Selon des informations publiées par le Financial Times avant la prochaine réunion de politique monétaire de la Banque d’Angleterre, l’escalade du conflit au Moyen-Orient fait grimper les prix de l’énergie et ravive un vif débat interne au sujet d’éventuelles hausses des taux d’ici la fin de l’année.

Ce changement intervient à un moment critique, puisque les marchés avaient auparavant intégré une probabilité de moins d’un tiers d’une hausse des taux lors de la réunion de jeudi de septembre.
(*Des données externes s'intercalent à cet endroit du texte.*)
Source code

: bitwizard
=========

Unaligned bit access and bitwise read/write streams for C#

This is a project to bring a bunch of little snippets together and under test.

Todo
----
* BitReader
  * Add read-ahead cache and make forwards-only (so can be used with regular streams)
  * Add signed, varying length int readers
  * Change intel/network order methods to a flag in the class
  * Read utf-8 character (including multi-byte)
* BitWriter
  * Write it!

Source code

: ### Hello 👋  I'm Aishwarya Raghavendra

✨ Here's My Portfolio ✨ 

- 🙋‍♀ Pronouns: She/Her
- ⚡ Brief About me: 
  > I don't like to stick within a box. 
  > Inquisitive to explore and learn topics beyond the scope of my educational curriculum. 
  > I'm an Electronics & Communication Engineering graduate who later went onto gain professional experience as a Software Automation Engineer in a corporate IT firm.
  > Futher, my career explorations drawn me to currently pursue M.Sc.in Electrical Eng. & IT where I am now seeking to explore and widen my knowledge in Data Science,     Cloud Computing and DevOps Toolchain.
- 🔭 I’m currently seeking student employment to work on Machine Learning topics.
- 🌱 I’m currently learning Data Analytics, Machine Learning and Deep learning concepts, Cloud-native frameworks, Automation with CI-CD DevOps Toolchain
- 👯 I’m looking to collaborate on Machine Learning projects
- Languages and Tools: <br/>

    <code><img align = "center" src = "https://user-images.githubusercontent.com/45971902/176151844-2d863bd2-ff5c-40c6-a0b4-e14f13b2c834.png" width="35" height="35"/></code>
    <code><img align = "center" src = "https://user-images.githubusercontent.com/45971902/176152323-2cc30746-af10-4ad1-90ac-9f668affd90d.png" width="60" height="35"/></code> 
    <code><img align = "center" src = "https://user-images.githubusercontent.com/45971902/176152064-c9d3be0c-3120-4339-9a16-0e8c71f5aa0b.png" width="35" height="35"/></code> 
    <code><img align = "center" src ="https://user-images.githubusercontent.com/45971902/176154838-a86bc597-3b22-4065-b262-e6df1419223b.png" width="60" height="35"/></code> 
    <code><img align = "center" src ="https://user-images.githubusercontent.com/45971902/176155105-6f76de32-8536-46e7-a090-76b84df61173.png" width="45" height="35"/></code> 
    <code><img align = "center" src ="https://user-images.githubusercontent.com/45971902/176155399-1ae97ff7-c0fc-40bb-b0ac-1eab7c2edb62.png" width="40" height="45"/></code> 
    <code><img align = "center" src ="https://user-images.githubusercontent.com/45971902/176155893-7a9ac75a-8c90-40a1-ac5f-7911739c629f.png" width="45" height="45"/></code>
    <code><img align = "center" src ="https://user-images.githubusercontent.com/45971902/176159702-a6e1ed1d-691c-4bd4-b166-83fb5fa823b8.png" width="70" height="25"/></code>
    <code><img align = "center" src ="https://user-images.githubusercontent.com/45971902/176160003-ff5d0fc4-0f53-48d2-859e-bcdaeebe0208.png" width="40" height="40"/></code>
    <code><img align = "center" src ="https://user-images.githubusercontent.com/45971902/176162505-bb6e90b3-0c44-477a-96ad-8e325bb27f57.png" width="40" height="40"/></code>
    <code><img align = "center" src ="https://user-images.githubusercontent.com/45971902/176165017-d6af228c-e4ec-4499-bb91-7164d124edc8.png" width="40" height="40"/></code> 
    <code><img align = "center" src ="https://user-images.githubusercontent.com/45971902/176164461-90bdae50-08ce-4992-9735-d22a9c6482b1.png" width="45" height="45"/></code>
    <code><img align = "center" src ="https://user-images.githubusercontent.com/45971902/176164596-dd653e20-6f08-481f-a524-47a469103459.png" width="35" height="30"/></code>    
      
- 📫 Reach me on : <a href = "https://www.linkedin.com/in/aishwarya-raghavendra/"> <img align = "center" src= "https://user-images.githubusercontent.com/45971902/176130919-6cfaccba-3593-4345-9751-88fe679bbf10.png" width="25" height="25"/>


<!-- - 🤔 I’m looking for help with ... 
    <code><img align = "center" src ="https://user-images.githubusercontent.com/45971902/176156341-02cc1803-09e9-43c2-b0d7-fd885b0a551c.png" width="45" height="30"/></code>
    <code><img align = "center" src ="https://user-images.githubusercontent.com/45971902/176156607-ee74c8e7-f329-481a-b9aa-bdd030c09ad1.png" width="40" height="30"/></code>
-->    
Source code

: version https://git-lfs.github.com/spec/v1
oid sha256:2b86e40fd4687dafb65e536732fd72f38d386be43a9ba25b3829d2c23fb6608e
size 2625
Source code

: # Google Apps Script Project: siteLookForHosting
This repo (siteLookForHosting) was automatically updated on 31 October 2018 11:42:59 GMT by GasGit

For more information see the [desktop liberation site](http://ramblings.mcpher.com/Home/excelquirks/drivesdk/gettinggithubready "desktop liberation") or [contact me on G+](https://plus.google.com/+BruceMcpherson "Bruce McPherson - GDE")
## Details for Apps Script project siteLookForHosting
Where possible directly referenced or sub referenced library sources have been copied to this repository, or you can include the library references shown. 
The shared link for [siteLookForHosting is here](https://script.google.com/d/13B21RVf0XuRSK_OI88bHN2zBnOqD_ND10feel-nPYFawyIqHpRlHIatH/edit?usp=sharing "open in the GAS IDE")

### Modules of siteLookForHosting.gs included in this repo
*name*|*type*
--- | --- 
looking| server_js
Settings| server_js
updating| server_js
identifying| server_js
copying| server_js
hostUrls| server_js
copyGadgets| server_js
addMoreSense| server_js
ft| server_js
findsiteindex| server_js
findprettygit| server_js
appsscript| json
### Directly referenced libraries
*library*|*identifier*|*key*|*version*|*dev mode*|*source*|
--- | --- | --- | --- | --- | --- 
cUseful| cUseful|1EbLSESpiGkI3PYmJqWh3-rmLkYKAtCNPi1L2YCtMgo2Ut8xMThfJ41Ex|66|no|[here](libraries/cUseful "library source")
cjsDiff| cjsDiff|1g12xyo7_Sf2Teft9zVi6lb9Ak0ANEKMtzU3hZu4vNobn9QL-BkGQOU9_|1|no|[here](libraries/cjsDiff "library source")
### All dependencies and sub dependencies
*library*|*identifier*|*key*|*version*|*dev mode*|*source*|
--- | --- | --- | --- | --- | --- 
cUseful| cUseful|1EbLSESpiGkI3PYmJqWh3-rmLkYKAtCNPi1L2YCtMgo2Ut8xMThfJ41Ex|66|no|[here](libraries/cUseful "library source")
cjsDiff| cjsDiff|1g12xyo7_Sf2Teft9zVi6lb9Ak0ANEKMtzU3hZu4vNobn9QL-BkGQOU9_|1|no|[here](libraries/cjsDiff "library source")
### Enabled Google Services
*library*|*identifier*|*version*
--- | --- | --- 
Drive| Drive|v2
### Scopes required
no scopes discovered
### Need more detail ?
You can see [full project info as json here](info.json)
Toutefois, une croissance robuste du PIB britannique, conjuguée à des chocs géopolitiques sur le pétrole de plus en plus marqués, met la Banque centrale sous pression : l’économiste de Deutsche Bank Sanjay Raja avertit que la patience de la BoE pourrait s’amenuiser, car la justification consistant à maintenir les taux à 3,75 % s’affaiblit.

La perspective d’un nouveau resserrement monétaire secoue déjà les marchés mondiaux de la dette et renforce les rendements des obligations souveraines, ce qui accroît la pression sur les autorités budgétaires avant le budget du 28 octobre. Un régime durable de taux plus élevés « plus longtemps » dans les grandes banques centrales menace de tarir les conditions de liquidité et de faire monter la volatilité entre classes d’actifs.

Pour le secteur des cryptomonnaies, des vents macroéconomiques contraires persistants et une inflation tenace atténuent généralement, à court terme, l’appétit pour le risque, ce qui pourrait plafonner l’élan haussier pour $BTC alors que les investisseurs se replient vers la sécurité. Les investisseurs devraient surveiller de près les indications prospectives de la banque centrale afin d’évaluer l’orientation plus large de la trajectoire macroéconomique.